Zaidi Syed Z, Owaidah Tarek, Al Sharif Fahad, Ahmed Said Y, Chaudhri Naeem, Aljurf Mahmoud
Adult Hematology & SCT Department, Prince Sultan Hematology Oncology Center, King Fahad Medical City, Riyadh, Saudi Arabia.
Hematol Oncol Stem Cell Ther. 2008 Jul-Sep;1(3):141-58. doi: 10.1016/s1658-3876(08)50023-9.
Cytogenetic aberrations have long been recognized as the most important prognostic variable in acute myeloid leukemia (AML) and are now a major stratification tool for post-remission therapy. Cytogenetics-based stratification improves survival.
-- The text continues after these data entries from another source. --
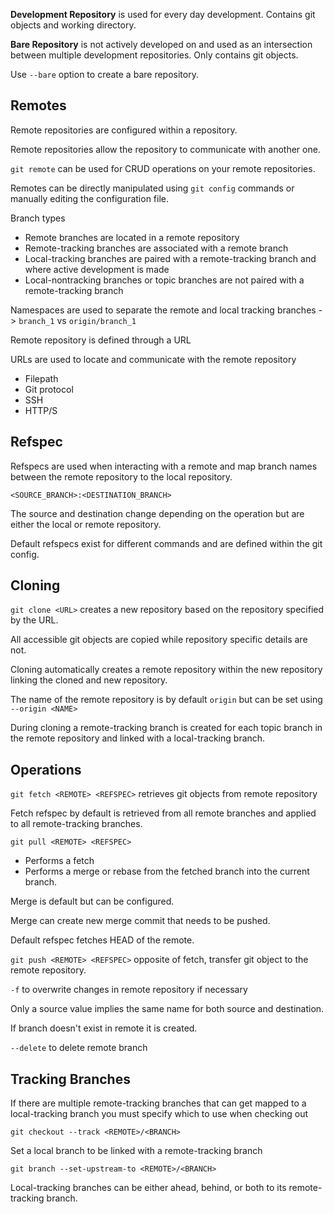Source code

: 
**Development Repository** is used for every day development. Contains git objects and working directory.

**Bare Repository** is not actively developed on and used as an intersection between multiple development repositories. Only contains git objects.

Use `--bare` option to create a bare repository.


## Remotes

Remote repositories are configured within a repository.

Remote repositories allow the repository to communicate with another one.

`git remote` can be used for CRUD operations on your remote repositories.

Remotes can be directly manipulated using `git config` commands or manually editing the configuration file.

Branch types
- Remote branches are located in a remote repository
- Remote-tracking branches are associated with a remote branch
- Local-tracking branches are paired with a remote-tracking branch and where active development is made
- Local-nontracking branches or topic branches are not paired with a remote-tracking branch

Namespaces are used to separate the remote and local tracking branches -> `branch_1` vs `origin/branch_1`

Remote repository is defined through a URL

URLs are used to locate and communicate with the remote repository
- Filepath
- Git protocol
- SSH
- HTTP/S


## Refspec

Refspecs are used when interacting with a remote and map branch names between the remote repository to the local repository.

`<SOURCE_BRANCH>:<DESTINATION_BRANCH>`

The source and destination change depending on the operation but are either the local or remote repository.

Default refspecs exist for different commands and are defined within the git config.


## Cloning

`git clone <URL>` creates a new repository based on the repository specified by the URL.

All accessible git objects are copied while repository specific details are not.

Cloning automatically creates a remote repository within the new repository linking the cloned and new repository.

The name of the remote repository is by default `origin` but can be set using `--origin <NAME>`

During cloning a remote-tracking branch is created for each topic branch in the remote repository and linked with a local-tracking branch.


## Operations

`git fetch <REMOTE> <REFSPEC>` retrieves git objects from remote repository

Fetch refspec by default is retrieved from all remote branches and applied to all remote-tracking branches.

`git pull <REMOTE> <REFSPEC>` 
* Performs a fetch
* Performs a merge or rebase from the fetched branch into the current branch. 

Merge is default but can be configured.

Merge can create new merge commit that needs to be pushed.

Default refspec fetches HEAD of the remote.

`git push <REMOTE> <REFSPEC>` opposite of fetch, transfer git object to the remote repository.

`-f` to overwrite changes in remote repository if necessary

Only a source value implies the same name for both source and destination.

If branch doesn't exist in remote it is created.

`--delete` to delete remote branch


## Tracking Branches

If there are multiple remote-tracking branches that can get mapped to a local-tracking branch you must specify which to use when checking out

`git checkout --track <REMOTE>/<BRANCH>`

Set a local branch to be linked with a remote-tracking branch

`git branch --set-upstream-to <REMOTE>/<BRANCH>`

Local-tracking branches can be either ahead, behind, or both to its remote-tracking branch.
Patients with AML and normal cytogenetics, the largest single subgroup, have had a very heterogeneous outcome with standard chemotherapy in multiple clinical trials. Hence it is difficult to recommend a "one size fits all" kind of treatment for this heterogeneous population of AML patients. New emerging data from preclinical, retrospective, and large, randomized controlled studies indicate that in addition to cytogenetic abnormalities, many other molecular aberrations are operative in the response to treatment as well as in the risk of relapse. Such molecular markers are being tested for developing targeted therapies and may help in improved stratification of patients in the selection of post-remission therapy. Emerging evidence reveals that at the submicroscopic level, AML with normal cytogenetics may carry poor prognostic genetic lesions or "molecular signatures" as is the case with FLT3 mutations and overexpression of BAALC, ERG or MN1, or may have aberrations that predict better risk as is the case with isolated NPM1 or CEBPA mutations. Later studies have tried to explore the interaction of various prognostically important genes in this group of AML patients. The utility of the evolving data for bedside management of such patients is expected to improve with the wider application of modern tools, using the proposed clinical outcome models, and probably by development of a risk-scoring system based on the relative risk associated with each molecular aberration. The goals include identifying those patients most likely to benefit from upfront allogeneic HSCT and sparing good-prognosis patients from unnecessary transplant-related morbidity. The following is an outline of the most common molecular changes, their impact on the outcome of AML patients with normal cytogenetics and challenges in their wide scale application in risk stratification.
细胞遗传学异常长期以来一直被认为是急性髓系白血病(AML)最重要的预后变量,如今已成为缓解后治疗的主要分层工具。基于细胞遗传学的分层可提高生存率。AML且细胞遗传学正常的患者是最大的单一亚组,在多项临床试验中接受标准化疗后,其预后差异很大。因此,很难为这一异质性AML患者群体推荐“一刀切”的治疗方法。来自临床前、回顾性以及大型随机对照研究的新出现数据表明,除细胞遗传学异常外,许多其他分子异常在治疗反应以及复发风险中也起作用。此类分子标志物正在接受检测以开发靶向治疗,可能有助于在缓解后治疗选择中更好地对患者进行分层。新出现的证据显示,在亚微观水平上,细胞遗传学正常的AML可能携带预后不良的遗传损伤或“分子特征”,如FLT3突变以及BAALC、ERG或MN1的过表达,或者可能具有预测风险较低的异常,如孤立的NPM1或CEBPA突变。后来的研究试图探索这组AML患者中各种预后重要基因之间的相互作用。随着现代工具的更广泛应用、使用所提出的临床结局模型以及可能通过基于与每个分子异常相关的相对风险开发风险评分系统,这些不断演变的数据在这类患者床边管理中的效用有望得到改善。目标包括识别那些最有可能从前期异基因造血干细胞移植中获益的患者,并使预后良好的患者避免不必要的移植相关并发症。以下是最常见分子变化的概述、它们对细胞遗传学正常的AML患者预后的影响以及在风险分层中广泛应用这些变化所面临的挑战。